Actually, cub columnist – not to get technical about it.
U. S. Senate candidate Elizabeth Warren (D-Boston Herald) has been writing a daily column about the Republican National Convention all this week for the feisty local tabloid.
That’s right: The Herald – the very paper that’s been tuning Warren up on a daily basis in its news pages.
But it’s all okay with Warren, who’s used the Herald column not to analyze the GOP convention, but to whack around Senate opponent Scott Brown (R-Presumably On-Deck for the Democratic National Convention).
The Herald has long been loosey-goosey about opinion-mongers plugging themselves into its newshole (see Doug Rubin’s Herald columns for further details).
But Warren (and presumably Brown – the Herald declined to return the harddailing staff’s phone calls) should be embarrassed to be used this way.
As long as it is clearly labeled and they offer Brown the same sort of arrangement, I see nothing wrong with this.
I remember year ago that the NY Times published the full text of political speeches. Isn’t this very similar?
I think it’s different from a paper reporting on a speech. This is just campaign agitprop dressed as editorial content.
As long as it’s labeled so people don’t mistake the author, say Liz Warren for Sara Palin, I see nothing wrong.
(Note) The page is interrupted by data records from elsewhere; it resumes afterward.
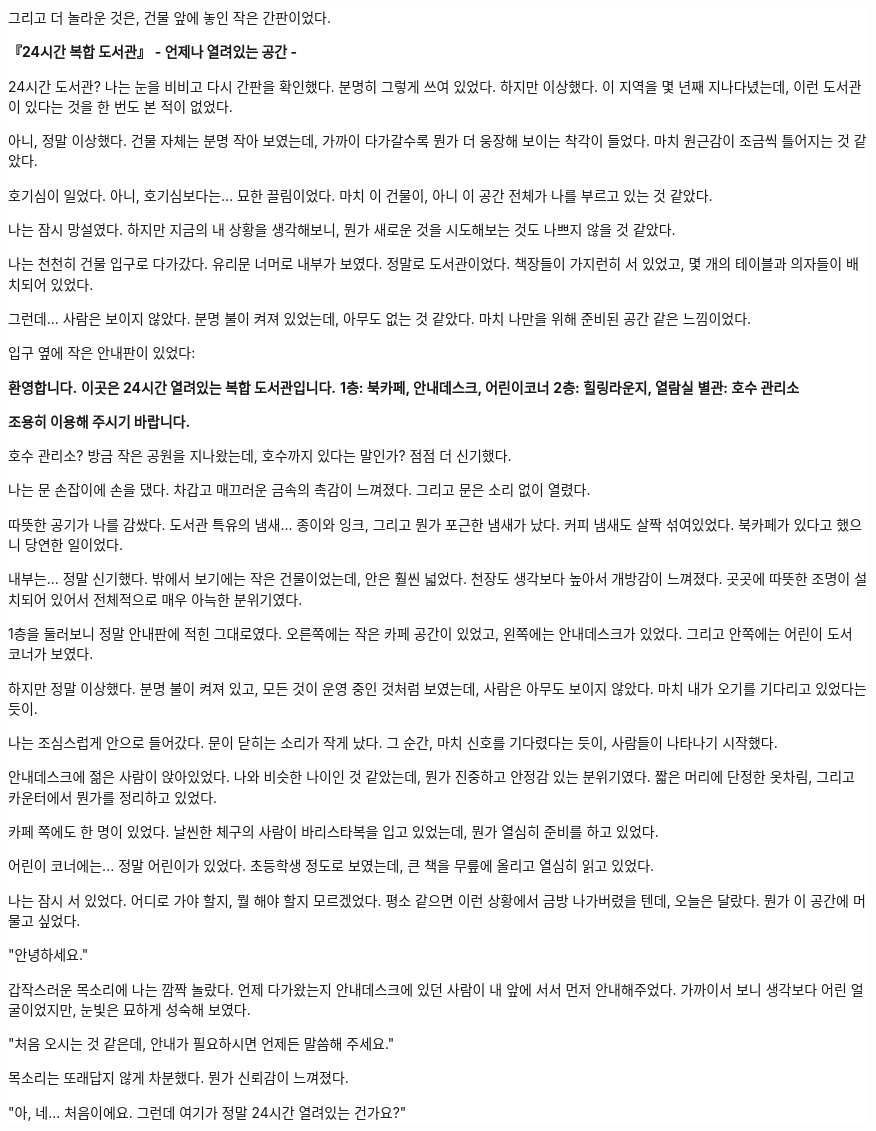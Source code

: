 그리고 더 놀라운 것은, 건물 앞에 놓인 작은 간판이었다.

**『24시간 복합 도서관』**
**- 언제나 열려있는 공간 -**

24시간 도서관? 나는 눈을 비비고 다시 간판을 확인했다. 분명히 그렇게 쓰여 있었다. 하지만 이상했다. 이 지역을 몇 년째 지나다녔는데, 이런 도서관이 있다는 것을 한 번도 본 적이 없었다.

아니, 정말 이상했다. 건물 자체는 분명 작아 보였는데, 가까이 다가갈수록 뭔가 더 웅장해 보이는 착각이 들었다. 마치 원근감이 조금씩 틀어지는 것 같았다.

호기심이 일었다. 아니, 호기심보다는... 묘한 끌림이었다. 마치 이 건물이, 아니 이 공간 전체가 나를 부르고 있는 것 같았다.

나는 잠시 망설였다. 하지만 지금의 내 상황을 생각해보니, 뭔가 새로운 것을 시도해보는 것도 나쁘지 않을 것 같았다.

나는 천천히 건물 입구로 다가갔다. 유리문 너머로 내부가 보였다. 정말로 도서관이었다. 책장들이 가지런히 서 있었고, 몇 개의 테이블과 의자들이 배치되어 있었다.

그런데... 사람은 보이지 않았다. 분명 불이 켜져 있었는데, 아무도 없는 것 같았다. 마치 나만을 위해 준비된 공간 같은 느낌이었다.

입구 옆에 작은 안내판이 있었다:

**환영합니다.**
**이곳은 24시간 열려있는 복합 도서관입니다.**
**1층: 북카페, 안내데스크, 어린이코너**
**2층: 힐링라운지, 열람실**
**별관: 호수 관리소**

**조용히 이용해 주시기 바랍니다.**

호수 관리소? 방금 작은 공원을 지나왔는데, 호수까지 있다는 말인가? 점점 더 신기했다.

나는 문 손잡이에 손을 댔다. 차갑고 매끄러운 금속의 촉감이 느껴졌다. 그리고 문은 소리 없이 열렸다.

따뜻한 공기가 나를 감쌌다. 도서관 특유의 냄새... 종이와 잉크, 그리고 뭔가 포근한 냄새가 났다. 커피 냄새도 살짝 섞여있었다. 북카페가 있다고 했으니 당연한 일이었다.

내부는... 정말 신기했다. 밖에서 보기에는 작은 건물이었는데, 안은 훨씬 넓었다. 천장도 생각보다 높아서 개방감이 느껴졌다. 곳곳에 따뜻한 조명이 설치되어 있어서 전체적으로 매우 아늑한 분위기였다.

1층을 둘러보니 정말 안내판에 적힌 그대로였다. 오른쪽에는 작은 카페 공간이 있었고, 왼쪽에는 안내데스크가 있었다. 그리고 안쪽에는 어린이 도서 코너가 보였다.

하지만 정말 이상했다. 분명 불이 켜져 있고, 모든 것이 운영 중인 것처럼 보였는데, 사람은 아무도 보이지 않았다. 마치 내가 오기를 기다리고 있었다는 듯이.

나는 조심스럽게 안으로 들어갔다. 문이 닫히는 소리가 작게 났다. 그 순간, 마치 신호를 기다렸다는 듯이, 사람들이 나타나기 시작했다.

안내데스크에 젊은 사람이 앉아있었다. 나와 비슷한 나이인 것 같았는데, 뭔가 진중하고 안정감 있는 분위기였다. 짧은 머리에 단정한 옷차림, 그리고 카운터에서 뭔가를 정리하고 있었다.

카페 쪽에도 한 명이 있었다. 날씬한 체구의 사람이 바리스타복을 입고 있었는데, 뭔가 열심히 준비를 하고 있었다.

어린이 코너에는... 정말 어린이가 있었다. 초등학생 정도로 보였는데, 큰 책을 무릎에 올리고 열심히 읽고 있었다.

나는 잠시 서 있었다. 어디로 가야 할지, 뭘 해야 할지 모르겠었다. 평소 같으면 이런 상황에서 금방 나가버렸을 텐데, 오늘은 달랐다. 뭔가 이 공간에 머물고 싶었다.

"안녕하세요."

갑작스러운 목소리에 나는 깜짝 놀랐다. 언제 다가왔는지 안내데스크에 있던 사람이 내 앞에 서서 먼저 안내해주었다. 가까이서 보니 생각보다 어린 얼굴이었지만, 눈빛은 묘하게 성숙해 보였다.

"처음 오시는 것 같은데, 안내가 필요하시면 언제든 말씀해 주세요."

목소리는 또래답지 않게 차분했다. 뭔가 신뢰감이 느껴졌다.

"아, 네... 처음이에요. 그런데 여기가 정말 24시간 열려있는 건가요?"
There is a place for just about anything in a newspaper. Bias has long been the motive for the industry, and isn’t the competition of words good for the discussion and debate?
“But journalists shouldn’t do that”, I hear you say. Journalism has yet to professionalize itself, so to what standards are journalists to adhere?
Within the bounds of legality and decency, the only requirement I see is knowing the line between where their intellect leaves off and the politics begins.
Globe? Herald? Fox News? MSNBC? CNN? ABC? CBS? Who cares?
Let the good ideas drive out the bad.
Okay, Mudge – it’s a use me, use you world. I was just hoping for something better.
Didn’t I give an incoherent lecture on this subject?
In all likelihood.
Maybe the Herald is giving Warren the forum to offset their reputation as the campaign brochure for Brown.